Entries taken from a collection:
+-------+

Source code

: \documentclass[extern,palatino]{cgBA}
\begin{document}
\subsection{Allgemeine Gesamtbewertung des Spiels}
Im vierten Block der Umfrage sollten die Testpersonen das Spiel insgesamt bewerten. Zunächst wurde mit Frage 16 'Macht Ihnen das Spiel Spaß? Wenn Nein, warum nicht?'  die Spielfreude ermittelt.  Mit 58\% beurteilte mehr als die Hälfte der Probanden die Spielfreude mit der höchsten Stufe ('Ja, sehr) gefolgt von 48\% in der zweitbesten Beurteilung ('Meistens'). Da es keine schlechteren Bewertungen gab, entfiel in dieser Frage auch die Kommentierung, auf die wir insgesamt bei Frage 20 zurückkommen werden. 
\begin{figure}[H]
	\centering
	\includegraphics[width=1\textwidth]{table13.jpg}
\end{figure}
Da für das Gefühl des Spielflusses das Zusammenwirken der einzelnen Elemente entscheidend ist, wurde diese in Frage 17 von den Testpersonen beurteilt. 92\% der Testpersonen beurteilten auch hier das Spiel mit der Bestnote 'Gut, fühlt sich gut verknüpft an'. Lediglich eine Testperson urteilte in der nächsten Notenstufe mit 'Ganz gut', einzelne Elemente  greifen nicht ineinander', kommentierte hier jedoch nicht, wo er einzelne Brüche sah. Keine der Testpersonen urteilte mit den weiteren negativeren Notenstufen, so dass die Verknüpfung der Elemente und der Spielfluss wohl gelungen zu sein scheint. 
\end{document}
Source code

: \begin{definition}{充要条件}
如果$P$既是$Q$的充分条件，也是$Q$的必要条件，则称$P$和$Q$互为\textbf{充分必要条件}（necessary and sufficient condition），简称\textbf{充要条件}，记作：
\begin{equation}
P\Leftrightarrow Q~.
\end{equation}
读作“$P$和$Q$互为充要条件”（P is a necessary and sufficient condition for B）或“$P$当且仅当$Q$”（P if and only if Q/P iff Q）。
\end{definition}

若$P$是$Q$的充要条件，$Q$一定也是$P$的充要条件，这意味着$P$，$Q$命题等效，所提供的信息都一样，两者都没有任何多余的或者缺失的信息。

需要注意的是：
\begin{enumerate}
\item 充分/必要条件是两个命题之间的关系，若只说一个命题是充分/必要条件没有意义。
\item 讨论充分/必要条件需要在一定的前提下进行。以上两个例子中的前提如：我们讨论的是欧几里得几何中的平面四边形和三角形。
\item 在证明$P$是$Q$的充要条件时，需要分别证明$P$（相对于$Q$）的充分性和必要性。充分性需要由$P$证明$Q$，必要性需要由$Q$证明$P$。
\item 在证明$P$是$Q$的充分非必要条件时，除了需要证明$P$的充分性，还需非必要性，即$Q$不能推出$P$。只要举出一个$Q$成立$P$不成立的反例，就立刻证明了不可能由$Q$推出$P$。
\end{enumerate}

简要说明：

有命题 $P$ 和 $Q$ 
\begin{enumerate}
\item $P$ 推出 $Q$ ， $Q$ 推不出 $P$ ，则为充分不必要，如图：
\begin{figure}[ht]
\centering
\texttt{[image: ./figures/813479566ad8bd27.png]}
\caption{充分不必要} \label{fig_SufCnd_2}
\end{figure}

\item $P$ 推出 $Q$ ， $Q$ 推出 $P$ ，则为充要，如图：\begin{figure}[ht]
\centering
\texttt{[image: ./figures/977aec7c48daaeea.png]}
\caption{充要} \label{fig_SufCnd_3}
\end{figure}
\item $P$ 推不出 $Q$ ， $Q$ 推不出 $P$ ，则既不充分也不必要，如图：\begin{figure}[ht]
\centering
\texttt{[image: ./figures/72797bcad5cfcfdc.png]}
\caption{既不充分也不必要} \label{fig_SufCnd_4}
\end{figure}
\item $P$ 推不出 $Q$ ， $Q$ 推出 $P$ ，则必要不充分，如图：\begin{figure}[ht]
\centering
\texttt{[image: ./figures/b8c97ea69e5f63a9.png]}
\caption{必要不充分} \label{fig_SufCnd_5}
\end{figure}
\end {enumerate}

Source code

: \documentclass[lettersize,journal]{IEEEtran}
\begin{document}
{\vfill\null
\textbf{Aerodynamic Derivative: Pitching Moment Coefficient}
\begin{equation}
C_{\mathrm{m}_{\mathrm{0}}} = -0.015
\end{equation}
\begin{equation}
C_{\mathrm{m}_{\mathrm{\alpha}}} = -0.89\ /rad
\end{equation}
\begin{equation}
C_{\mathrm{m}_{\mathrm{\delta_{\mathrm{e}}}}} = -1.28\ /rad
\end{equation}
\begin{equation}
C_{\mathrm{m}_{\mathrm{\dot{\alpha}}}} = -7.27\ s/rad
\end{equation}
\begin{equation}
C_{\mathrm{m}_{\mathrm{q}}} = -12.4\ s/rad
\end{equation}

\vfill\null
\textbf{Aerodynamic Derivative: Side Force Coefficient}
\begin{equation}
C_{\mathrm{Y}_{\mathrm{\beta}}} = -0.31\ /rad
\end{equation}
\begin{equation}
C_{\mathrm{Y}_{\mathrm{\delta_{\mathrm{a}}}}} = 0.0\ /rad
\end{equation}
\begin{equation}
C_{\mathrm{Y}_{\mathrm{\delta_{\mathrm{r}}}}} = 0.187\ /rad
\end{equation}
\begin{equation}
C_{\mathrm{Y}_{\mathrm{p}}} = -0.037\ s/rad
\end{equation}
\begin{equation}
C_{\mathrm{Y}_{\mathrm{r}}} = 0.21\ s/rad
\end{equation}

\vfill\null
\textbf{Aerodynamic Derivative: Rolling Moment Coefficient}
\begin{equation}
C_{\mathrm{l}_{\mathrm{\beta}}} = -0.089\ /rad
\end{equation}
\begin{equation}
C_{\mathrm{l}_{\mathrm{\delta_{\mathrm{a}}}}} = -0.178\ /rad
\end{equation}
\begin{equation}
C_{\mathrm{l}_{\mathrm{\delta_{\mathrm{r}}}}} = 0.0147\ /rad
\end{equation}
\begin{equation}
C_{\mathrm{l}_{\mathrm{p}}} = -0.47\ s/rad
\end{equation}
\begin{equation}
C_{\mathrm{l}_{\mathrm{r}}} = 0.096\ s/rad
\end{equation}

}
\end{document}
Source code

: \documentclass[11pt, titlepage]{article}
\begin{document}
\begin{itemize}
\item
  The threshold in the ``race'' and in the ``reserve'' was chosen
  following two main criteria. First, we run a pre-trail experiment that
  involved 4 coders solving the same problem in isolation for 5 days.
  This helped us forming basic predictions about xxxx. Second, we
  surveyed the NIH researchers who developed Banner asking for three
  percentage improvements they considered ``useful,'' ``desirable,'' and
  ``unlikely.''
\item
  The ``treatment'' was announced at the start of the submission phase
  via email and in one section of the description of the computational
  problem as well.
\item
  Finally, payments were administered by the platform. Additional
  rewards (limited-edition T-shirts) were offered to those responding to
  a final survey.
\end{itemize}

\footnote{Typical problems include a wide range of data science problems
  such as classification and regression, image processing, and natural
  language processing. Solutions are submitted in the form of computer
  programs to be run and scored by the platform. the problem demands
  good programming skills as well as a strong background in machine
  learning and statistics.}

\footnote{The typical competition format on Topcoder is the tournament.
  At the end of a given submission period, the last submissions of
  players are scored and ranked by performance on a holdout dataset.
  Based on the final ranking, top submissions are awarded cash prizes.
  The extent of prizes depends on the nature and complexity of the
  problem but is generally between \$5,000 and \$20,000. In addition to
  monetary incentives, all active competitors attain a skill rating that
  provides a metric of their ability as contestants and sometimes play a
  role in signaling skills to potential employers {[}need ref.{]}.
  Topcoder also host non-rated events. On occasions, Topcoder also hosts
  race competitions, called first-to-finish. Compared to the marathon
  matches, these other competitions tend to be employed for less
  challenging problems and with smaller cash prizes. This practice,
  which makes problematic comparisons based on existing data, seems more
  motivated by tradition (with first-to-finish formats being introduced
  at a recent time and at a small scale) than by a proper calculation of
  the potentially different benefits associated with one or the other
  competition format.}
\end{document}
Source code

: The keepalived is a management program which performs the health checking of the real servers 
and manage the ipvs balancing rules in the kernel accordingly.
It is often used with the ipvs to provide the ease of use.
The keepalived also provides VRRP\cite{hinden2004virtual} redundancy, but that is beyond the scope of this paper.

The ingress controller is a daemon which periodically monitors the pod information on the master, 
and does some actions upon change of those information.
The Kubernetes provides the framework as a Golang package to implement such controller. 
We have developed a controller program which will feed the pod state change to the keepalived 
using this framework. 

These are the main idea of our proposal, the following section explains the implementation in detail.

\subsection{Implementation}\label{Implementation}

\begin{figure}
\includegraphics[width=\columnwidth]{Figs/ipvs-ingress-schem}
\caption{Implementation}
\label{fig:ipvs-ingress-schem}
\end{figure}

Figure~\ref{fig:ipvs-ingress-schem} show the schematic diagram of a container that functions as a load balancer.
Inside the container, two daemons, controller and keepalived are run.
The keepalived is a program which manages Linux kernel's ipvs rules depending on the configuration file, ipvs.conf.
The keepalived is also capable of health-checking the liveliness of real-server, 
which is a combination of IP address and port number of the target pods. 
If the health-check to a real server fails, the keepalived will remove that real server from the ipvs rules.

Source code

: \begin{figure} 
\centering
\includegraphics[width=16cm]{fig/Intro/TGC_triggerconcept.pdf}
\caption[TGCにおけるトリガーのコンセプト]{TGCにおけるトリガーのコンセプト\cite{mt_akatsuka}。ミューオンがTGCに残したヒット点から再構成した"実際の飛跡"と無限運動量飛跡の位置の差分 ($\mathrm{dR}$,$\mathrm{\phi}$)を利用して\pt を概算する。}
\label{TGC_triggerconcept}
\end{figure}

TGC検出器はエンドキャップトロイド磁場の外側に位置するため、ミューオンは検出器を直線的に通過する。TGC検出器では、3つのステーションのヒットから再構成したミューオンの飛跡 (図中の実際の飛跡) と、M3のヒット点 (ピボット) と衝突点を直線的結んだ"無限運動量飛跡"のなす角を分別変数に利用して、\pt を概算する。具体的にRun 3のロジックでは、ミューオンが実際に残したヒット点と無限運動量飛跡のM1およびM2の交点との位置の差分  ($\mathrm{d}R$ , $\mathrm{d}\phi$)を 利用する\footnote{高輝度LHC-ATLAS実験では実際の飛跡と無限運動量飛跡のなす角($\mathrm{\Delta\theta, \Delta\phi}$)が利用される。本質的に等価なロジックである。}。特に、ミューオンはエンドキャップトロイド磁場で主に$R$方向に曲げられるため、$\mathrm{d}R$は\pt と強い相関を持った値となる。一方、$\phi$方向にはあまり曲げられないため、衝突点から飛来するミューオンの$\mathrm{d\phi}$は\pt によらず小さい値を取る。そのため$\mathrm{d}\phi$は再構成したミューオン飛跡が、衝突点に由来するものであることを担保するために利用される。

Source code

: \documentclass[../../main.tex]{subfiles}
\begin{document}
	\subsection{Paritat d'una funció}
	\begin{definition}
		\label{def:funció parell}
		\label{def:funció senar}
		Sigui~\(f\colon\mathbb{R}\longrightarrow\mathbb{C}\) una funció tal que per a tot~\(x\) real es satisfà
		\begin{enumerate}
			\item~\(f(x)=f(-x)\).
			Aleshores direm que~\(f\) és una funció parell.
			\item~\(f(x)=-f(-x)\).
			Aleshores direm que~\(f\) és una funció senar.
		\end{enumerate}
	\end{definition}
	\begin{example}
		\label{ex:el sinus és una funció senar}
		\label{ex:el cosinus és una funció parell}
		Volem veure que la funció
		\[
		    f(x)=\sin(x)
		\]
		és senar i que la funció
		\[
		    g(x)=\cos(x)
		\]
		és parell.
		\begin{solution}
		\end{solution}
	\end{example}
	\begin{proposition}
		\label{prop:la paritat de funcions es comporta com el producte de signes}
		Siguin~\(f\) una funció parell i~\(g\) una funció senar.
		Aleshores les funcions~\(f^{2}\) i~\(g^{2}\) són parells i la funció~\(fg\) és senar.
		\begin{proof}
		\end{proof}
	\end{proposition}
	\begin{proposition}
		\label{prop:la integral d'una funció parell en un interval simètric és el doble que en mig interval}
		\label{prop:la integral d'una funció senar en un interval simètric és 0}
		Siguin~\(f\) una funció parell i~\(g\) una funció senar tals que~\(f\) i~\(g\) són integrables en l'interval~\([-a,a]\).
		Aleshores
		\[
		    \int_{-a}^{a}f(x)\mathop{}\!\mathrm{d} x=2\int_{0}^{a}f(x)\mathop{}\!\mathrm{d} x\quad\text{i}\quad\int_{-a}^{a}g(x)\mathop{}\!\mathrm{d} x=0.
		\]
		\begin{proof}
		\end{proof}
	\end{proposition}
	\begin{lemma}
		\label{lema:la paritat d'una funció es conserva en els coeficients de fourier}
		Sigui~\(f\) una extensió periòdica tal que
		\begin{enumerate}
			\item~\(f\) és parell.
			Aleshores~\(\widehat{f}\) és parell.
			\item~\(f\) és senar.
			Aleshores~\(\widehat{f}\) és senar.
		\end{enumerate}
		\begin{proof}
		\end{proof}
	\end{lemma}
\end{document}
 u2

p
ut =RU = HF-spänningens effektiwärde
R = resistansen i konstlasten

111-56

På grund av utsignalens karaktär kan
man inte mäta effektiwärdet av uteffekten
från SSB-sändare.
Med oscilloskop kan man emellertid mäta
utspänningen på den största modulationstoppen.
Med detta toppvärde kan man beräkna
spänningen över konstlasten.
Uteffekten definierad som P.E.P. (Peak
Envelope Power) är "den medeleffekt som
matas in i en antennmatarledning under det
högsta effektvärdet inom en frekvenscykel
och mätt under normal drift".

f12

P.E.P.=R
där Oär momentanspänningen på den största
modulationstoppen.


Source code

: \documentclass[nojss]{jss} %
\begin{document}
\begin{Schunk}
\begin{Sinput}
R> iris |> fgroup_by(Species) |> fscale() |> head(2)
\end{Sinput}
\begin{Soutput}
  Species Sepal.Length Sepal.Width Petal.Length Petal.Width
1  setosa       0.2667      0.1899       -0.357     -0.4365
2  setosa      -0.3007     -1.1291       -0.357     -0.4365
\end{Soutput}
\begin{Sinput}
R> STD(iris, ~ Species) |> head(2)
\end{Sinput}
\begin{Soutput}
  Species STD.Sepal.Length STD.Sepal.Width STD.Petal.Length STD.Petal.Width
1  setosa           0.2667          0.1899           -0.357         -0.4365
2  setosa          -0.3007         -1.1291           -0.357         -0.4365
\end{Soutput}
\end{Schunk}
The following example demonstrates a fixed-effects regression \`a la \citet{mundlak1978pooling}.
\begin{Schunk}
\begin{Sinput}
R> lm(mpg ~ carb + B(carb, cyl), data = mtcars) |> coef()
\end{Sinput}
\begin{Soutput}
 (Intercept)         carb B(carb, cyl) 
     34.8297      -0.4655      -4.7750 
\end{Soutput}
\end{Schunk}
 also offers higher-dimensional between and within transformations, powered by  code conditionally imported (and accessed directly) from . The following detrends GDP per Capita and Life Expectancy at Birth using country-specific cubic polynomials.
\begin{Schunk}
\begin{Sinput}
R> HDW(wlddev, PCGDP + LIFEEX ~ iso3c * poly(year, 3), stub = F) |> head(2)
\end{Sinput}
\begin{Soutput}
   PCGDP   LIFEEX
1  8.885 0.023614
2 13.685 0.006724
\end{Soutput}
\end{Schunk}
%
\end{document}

+-------+

From the entries above, restate word for word the lines from the line containing "problem but is" to the line containing "a load balancer.", both ends included, and nothing more.

Answer area:
  problem but is generally between \$5,000 and \$20,000. In addition to
  monetary incentives, all active competitors attain a skill rating that
  provides a metric of their ability as contestants and sometimes play a
  role in signaling skills to potential employers {[}need ref.{]}.
  Topcoder also host non-rated events. On occasions, Topcoder also hosts
  race competitions, called first-to-finish. Compared to the marathon
  matches, these other competitions tend to be employed for less
  challenging problems and with smaller cash prizes. This practice,
  which makes problematic comparisons based on existing data, seems more
  motivated by tradition (with first-to-finish formats being introduced
  at a recent time and at a small scale) than by a proper calculation of
  the potentially different benefits associated with one or the other
  competition format.}
\end{document}
Source code

: The keepalived is a management program which performs the health checking of the real servers 
and manage the ipvs balancing rules in the kernel accordingly.
It is often used with the ipvs to provide the ease of use.
The keepalived also provides VRRP\cite{hinden2004virtual} redundancy, but that is beyond the scope of this paper.

The ingress controller is a daemon which periodically monitors the pod information on the master, 
and does some actions upon change of those information.
The Kubernetes provides the framework as a Golang package to implement such controller. 
We have developed a controller program which will feed the pod state change to the keepalived 
using this framework. 

These are the main idea of our proposal, the following section explains the implementation in detail.

\subsection{Implementation}\label{Implementation}

\begin{figure}
\includegraphics[width=\columnwidth]{Figs/ipvs-ingress-schem}
\caption{Implementation}
\label{fig:ipvs-ingress-schem}
\end{figure}

Figure~\ref{fig:ipvs-ingress-schem} show the schematic diagram of a container that functions as a load balancer.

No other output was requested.